┌─ Listed records
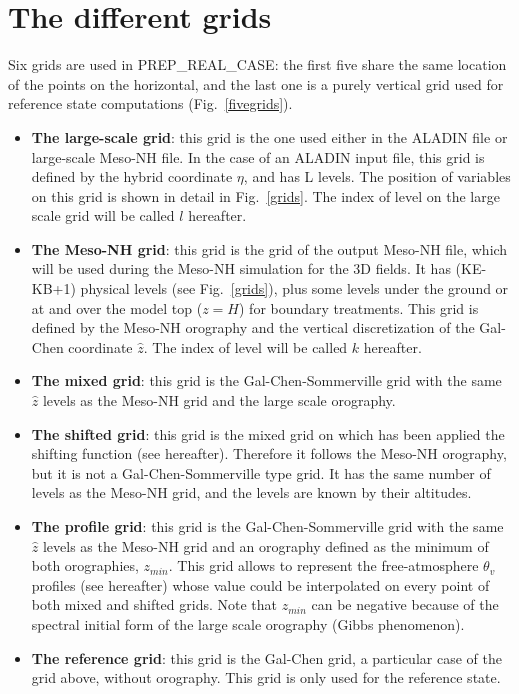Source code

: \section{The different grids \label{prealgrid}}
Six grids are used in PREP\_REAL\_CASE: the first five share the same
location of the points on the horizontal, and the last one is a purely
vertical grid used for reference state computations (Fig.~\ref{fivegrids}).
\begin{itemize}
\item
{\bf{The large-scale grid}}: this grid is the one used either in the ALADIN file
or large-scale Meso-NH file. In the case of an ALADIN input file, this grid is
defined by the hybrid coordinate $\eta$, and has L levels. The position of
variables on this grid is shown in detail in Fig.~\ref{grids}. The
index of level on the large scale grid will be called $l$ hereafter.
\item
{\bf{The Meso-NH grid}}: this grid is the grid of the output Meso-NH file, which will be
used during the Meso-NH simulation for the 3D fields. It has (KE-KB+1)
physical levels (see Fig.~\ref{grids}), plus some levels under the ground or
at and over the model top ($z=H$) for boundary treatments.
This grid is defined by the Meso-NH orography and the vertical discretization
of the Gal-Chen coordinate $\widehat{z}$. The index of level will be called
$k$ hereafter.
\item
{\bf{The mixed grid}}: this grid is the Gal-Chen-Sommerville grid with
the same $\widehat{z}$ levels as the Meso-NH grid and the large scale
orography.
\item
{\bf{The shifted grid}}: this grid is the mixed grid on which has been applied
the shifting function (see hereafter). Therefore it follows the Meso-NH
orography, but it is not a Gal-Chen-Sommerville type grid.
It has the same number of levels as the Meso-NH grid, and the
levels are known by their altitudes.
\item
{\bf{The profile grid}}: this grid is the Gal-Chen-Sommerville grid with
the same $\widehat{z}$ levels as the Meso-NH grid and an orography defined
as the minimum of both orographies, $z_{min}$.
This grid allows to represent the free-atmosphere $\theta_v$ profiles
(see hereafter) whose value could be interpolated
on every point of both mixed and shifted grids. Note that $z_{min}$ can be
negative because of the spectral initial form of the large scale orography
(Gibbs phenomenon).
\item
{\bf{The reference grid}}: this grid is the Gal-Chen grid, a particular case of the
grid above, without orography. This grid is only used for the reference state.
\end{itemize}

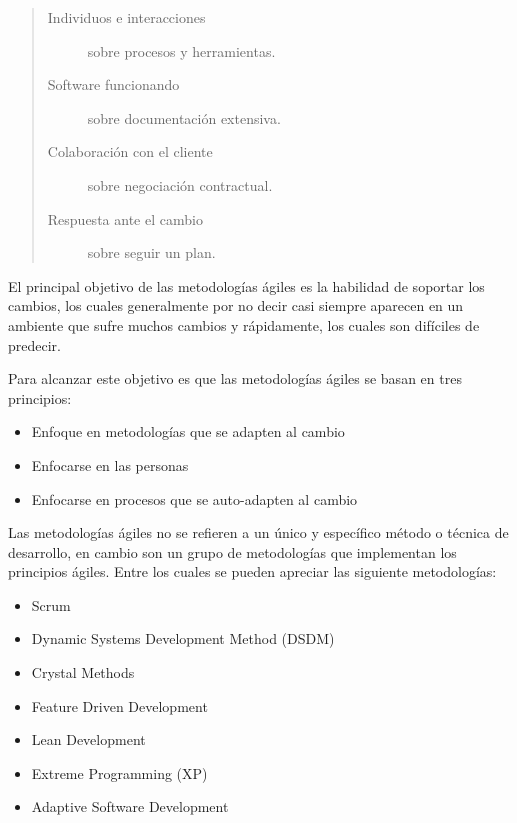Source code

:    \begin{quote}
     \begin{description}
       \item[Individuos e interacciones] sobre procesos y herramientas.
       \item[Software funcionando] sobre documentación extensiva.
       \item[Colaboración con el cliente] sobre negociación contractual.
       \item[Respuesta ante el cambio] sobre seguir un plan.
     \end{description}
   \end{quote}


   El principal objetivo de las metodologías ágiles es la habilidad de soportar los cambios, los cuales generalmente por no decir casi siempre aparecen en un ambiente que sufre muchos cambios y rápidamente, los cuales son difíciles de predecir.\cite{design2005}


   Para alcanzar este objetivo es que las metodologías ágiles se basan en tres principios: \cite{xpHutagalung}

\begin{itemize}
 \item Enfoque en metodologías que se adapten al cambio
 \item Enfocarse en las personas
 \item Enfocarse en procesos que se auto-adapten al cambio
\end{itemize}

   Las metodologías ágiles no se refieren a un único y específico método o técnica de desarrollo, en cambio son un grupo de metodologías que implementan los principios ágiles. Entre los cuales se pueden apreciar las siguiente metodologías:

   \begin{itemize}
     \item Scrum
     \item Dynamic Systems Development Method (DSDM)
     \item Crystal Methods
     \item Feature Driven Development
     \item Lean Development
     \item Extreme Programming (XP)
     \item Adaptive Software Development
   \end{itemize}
└─
§ Brief
Number of lines containing "index" in the data: state it and nothing more.

§ Reply to the task
2